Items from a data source
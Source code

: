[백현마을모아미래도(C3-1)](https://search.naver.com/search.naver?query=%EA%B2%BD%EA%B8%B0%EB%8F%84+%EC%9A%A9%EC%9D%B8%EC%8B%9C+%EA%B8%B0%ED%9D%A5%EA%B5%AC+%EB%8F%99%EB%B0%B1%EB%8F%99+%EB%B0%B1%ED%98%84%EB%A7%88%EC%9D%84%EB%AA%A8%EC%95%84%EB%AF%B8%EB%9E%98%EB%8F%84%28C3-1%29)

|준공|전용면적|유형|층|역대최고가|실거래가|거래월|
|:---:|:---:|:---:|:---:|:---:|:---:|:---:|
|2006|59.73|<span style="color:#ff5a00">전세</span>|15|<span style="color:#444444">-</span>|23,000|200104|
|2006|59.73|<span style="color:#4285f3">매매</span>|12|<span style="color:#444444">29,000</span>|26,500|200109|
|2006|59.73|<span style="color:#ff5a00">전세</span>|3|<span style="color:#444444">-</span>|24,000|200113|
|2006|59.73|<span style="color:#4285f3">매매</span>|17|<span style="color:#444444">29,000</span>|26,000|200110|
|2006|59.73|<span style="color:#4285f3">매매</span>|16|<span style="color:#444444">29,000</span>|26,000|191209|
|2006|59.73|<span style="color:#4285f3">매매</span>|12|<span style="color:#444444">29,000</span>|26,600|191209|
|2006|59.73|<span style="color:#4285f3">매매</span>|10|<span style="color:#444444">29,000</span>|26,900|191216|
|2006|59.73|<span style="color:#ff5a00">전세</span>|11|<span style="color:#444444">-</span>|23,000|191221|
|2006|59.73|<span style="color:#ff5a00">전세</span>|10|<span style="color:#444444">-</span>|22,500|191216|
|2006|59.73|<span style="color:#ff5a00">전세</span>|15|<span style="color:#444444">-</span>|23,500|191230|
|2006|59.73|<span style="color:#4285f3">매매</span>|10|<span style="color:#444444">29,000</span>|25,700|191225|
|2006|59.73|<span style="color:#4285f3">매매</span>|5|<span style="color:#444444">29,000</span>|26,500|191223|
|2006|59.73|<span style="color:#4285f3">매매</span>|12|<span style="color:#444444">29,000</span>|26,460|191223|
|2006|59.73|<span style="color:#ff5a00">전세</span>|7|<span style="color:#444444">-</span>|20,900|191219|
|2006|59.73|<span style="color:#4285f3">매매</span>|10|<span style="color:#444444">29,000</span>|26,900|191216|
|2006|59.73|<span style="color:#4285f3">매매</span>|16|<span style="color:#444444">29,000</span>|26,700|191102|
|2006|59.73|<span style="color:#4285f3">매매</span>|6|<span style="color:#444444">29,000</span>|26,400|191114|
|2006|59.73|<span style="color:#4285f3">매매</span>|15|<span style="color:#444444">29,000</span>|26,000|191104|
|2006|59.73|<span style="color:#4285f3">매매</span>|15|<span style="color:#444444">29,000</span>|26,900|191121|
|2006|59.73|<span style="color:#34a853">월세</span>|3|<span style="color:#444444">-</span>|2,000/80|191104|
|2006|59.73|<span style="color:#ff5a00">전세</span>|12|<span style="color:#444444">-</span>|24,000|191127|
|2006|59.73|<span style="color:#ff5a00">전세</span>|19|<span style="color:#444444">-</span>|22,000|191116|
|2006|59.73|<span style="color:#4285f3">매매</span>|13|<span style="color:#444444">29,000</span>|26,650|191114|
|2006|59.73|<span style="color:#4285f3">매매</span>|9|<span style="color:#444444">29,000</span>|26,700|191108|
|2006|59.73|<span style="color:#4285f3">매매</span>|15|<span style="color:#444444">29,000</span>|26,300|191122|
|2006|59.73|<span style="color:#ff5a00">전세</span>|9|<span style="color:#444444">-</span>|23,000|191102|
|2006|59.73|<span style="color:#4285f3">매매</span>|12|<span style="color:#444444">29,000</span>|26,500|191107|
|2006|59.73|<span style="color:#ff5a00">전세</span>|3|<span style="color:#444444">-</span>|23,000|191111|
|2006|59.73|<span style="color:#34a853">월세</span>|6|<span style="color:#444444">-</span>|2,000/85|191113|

:: PROBLEM REQUIREMENTS ::
An exact transcription of every record above is required.

:: RESULT OF THE TASK ::
Source code

:[백현마을모아미래도(C3-1)](https://search.naver.com/search.naver?query=%EA%B2%BD%EA%B8%B0%EB%8F%84+%EC%9A%A9%EC%9D%B8%EC%8B%9C+%EA%B8%B0%ED%9D%A5%EA%B5%AC+%EB%8F%99%EB%B0%B1%EB%8F%99+%EB%B0%B1%ED%98%84%EB%A7%88%EC%9D%84%EB%AA%A8%EC%95%84%EB%AF%B8%EB%9E%98%EB%8F%84%28C3-1%29)

|준공|전용면적|유형|층|역대최고가|실거래가|거래월|
|:---:|:---:|:---:|:---:|:---:|:---:|:---:|
|2006|59.73|<span style="color:#ff5a00">전세</span>|15|<span style="color:#444444">-</span>|23,000|200104|
|2006|59.73|<span style="color:#4285f3">매매</span>|12|<span style="color:#444444">29,000</span>|26,500|200109|
|2006|59.73|<span style="color:#ff5a00">전세</span>|3|<span style="color:#444444">-</span>|24,000|200113|
|2006|59.73|<span style="color:#4285f3">매매</span>|17|<span style="color:#444444">29,000</span>|26,000|200110|
|2006|59.73|<span style="color:#4285f3">매매</span>|16|<span style="color:#444444">29,000</span>|26,000|191209|
|2006|59.73|<span style="color:#4285f3">매매</span>|12|<span style="color:#444444">29,000</span>|26,600|191209|
|2006|59.73|<span style="color:#4285f3">매매</span>|10|<span style="color:#444444">29,000</span>|26,900|191216|
|2006|59.73|<span style="color:#ff5a00">전세</span>|11|<span style="color:#444444">-</span>|23,000|191221|
|2006|59.73|<span style="color:#ff5a00">전세</span>|10|<span style="color:#444444">-</span>|22,500|191216|
|2006|59.73|<span style="color:#ff5a00">전세</span>|15|<span style="color:#444444">-</span>|23,500|191230|
|2006|59.73|<span style="color:#4285f3">매매</span>|10|<span style="color:#444444">29,000</span>|25,700|191225|
|2006|59.73|<span style="color:#4285f3">매매</span>|5|<span style="color:#444444">29,000</span>|26,500|191223|
|2006|59.73|<span style="color:#4285f3">매매</span>|12|<span style="color:#444444">29,000</span>|26,460|191223|
|2006|59.73|<span style="color:#ff5a00">전세</span>|7|<span style="color:#444444">-</span>|20,900|191219|
|2006|59.73|<span style="color:#4285f3">매매</span>|10|<span style="color:#444444">29,000</span>|26,900|191216|
|2006|59.73|<span style="color:#4285f3">매매</span>|16|<span style="color:#444444">29,000</span>|26,700|191102|
|2006|59.73|<span style="color:#4285f3">매매</span>|6|<span style="color:#444444">29,000</span>|26,400|191114|
|2006|59.73|<span style="color:#4285f3">매매</span>|15|<span style="color:#444444">29,000</span>|26,000|191104|
|2006|59.73|<span style="color:#4285f3">매매</span>|15|<span style="color:#444444">29,000</span>|26,900|191121|
|2006|59.73|<span style="color:#34a853">월세</span>|3|<span style="color:#444444">-</span>|2,000/80|191104|
|2006|59.73|<span style="color:#ff5a00">전세</span>|12|<span style="color:#444444">-</span>|24,000|191127|
|2006|59.73|<span style="color:#ff5a00">전세</span>|19|<span style="color:#444444">-</span>|22,000|191116|
|2006|59.73|<span style="color:#4285f3">매매</span>|13|<span style="color:#444444">29,000</span>|26,650|191114|
|2006|59.73|<span style="color:#4285f3">매매</span>|9|<span style="color:#444444">29,000</span>|26,700|191108|
|2006|59.73|<span style="color:#4285f3">매매</span>|15|<span style="color:#444444">29,000</span>|26,300|191122|
|2006|59.73|<span style="color:#ff5a00">전세</span>|9|<span style="color:#444444">-</span>|23,000|191102|
|2006|59.73|<span style="color:#4285f3">매매</span>|12|<span style="color:#444444">29,000</span>|26,500|191107|
|2006|59.73|<span style="color:#ff5a00">전세</span>|3|<span style="color:#444444">-</span>|23,000|191111|
|2006|59.73|<span style="color:#34a853">월세</span>|6|<span style="color:#444444">-</span>|2,000/85|191113|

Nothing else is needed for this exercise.